[Work order] Retype, word for word, each line between the lines holding "Add your OneSignal" and "Read more about App", inclusive, and leave the rest of the data alone.

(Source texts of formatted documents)
= Beginning of Section =

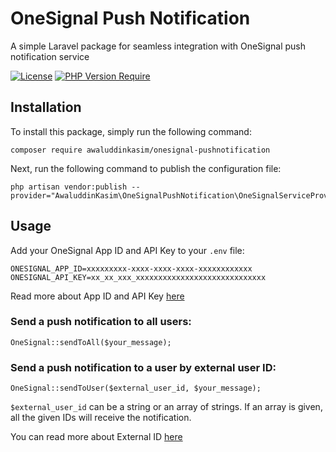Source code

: 
# OneSignal Push Notification
A simple Laravel package for seamless integration with OneSignal push notification service

[![License](https://poser.pugx.org/awaluddinkasim/onesignal-pushnotification/license)](https://github.com/awaluddinkasim/onesignal-pushnotification/blob/main/README.md) [![PHP Version Require](https://poser.pugx.org/awaluddinkasim/onesignal-pushnotification/require/php)](https://github.com/awaluddinkasim/onesignal-pushnotification)

## Installation
To install this package, simply run the following command:

    composer require awaluddinkasim/onesignal-pushnotification
 
Next, run the following command to publish the configuration file:

    php artisan vendor:publish --provider="AwaluddinKasim\OneSignalPushNotification\OneSignalServiceProvider"

## Usage
Add your OneSignal App ID and API Key to your `.env` file:

    ONESIGNAL_APP_ID=xxxxxxxxx-xxxx-xxxx-xxxx-xxxxxxxxxxxx
    ONESIGNAL_API_KEY=xx_xx_xxx_xxxxxxxxxxxxxxxxxxxxxxxxxxxxx

Read more about App ID and API Key [here](https://documentation.onesignal.com/docs/keys-and-ids#app-id)

### Send a push notification to all users:

    OneSignal::sendToAll($your_message); 

### Send a push notification to a user by external user ID:

    OneSignal::sendToUser($external_user_id, $your_message);

`$external_user_id` can be a string or an array of strings. If an array is given, all the given IDs will receive the notification.

You can read more about External ID [here](https://documentation.onesignal.com/docs/users#external-id)
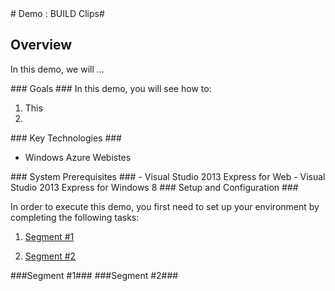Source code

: ﻿<a name="demo2" />
# Demo : BUILD Clips#

## Overview ##

In this demo, we will ...

<a name="Goals" />
### Goals ###
In this demo, you will see how to:

1. This
1. 

<a name="Technologies" />
### Key Technologies ###

- Windows Azure Webistes

<a name="Prerequisites" />
### System Prerequisites ###
- Visual Studio 2013 Express for Web
- Visual Studio 2013 Express for Windows 8

<a name="Setup" />
### Setup and Configuration ###

In order to execute this demo, you first need to set up your environment by completing the following tasks: 

1. [Segment #1](#segment1)

1. [Segment #2](#segment2)

<a name="segment1" />
###Segment #1###


<a name="segment2" />
###Segment #2###

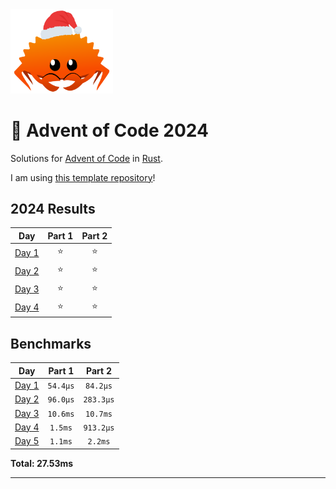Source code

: <img src="./.assets/christmas_ferris.png" width="164">

# 🎄 Advent of Code 2024

Solutions for [Advent of Code](https://adventofcode.com/) in [Rust](https://www.rust-lang.org/).

I am using [this template repository](https://github.com/fspoettel/advent-of-code-rust)! 

<!--- advent_readme_stars table --->
## 2024 Results

| Day | Part 1 | Part 2 |
| :---: | :---: | :---: |
| [Day 1](https://adventofcode.com/2024/day/1) | ⭐ | ⭐ |
| [Day 2](https://adventofcode.com/2024/day/2) | ⭐ | ⭐ |
| [Day 3](https://adventofcode.com/2024/day/3) | ⭐ | ⭐ |
| [Day 4](https://adventofcode.com/2024/day/4) | ⭐ | ⭐ |
<!--- advent_readme_stars table --->

<!--- benchmarking table --->
## Benchmarks

| Day | Part 1 | Part 2 |
| :---: | :---: | :---:  |
| [Day 1](./src/bin/01.rs) | `54.4µs` | `84.2µs` |
| [Day 2](./src/bin/02.rs) | `96.0µs` | `283.3µs` |
| [Day 3](./src/bin/03.rs) | `10.6ms` | `10.7ms` |
| [Day 4](./src/bin/04.rs) | `1.5ms` | `913.2µs` |
| [Day 5](./src/bin/05.rs) | `1.1ms` | `2.2ms` |

**Total: 27.53ms**
<!--- benchmarking table --->

---
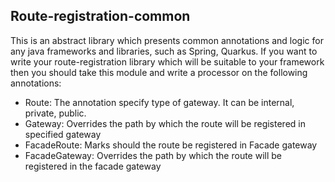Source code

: Route-registration-common
------------------

This is an abstract library which presents common annotations and logic for any 
java frameworks and libraries, such as Spring, Quarkus. 
If you want to write your route-registration library which will be suitable to your framework 
then you should take this module and write a processor on the following annotations:
* Route: The annotation specify type of gateway. It can be internal, private, public.
* Gateway: Overrides the path by which the route will be registered in specified gateway
* FacadeRoute: Marks should the route be registered in Facade gateway 
* FacadeGateway: Overrides the path by which the route will be registered in the facade gateway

= End of Section =

[Finished task]
Add your OneSignal App ID and API Key to your `.env` file:

    ONESIGNAL_APP_ID=xxxxxxxxx-xxxx-xxxx-xxxx-xxxxxxxxxxxx
    ONESIGNAL_API_KEY=xx_xx_xxx_xxxxxxxxxxxxxxxxxxxxxxxxxxxxx

Read more about App ID and API Key [here](https://documentation.onesignal.com/docs/keys-and-ids#app-id)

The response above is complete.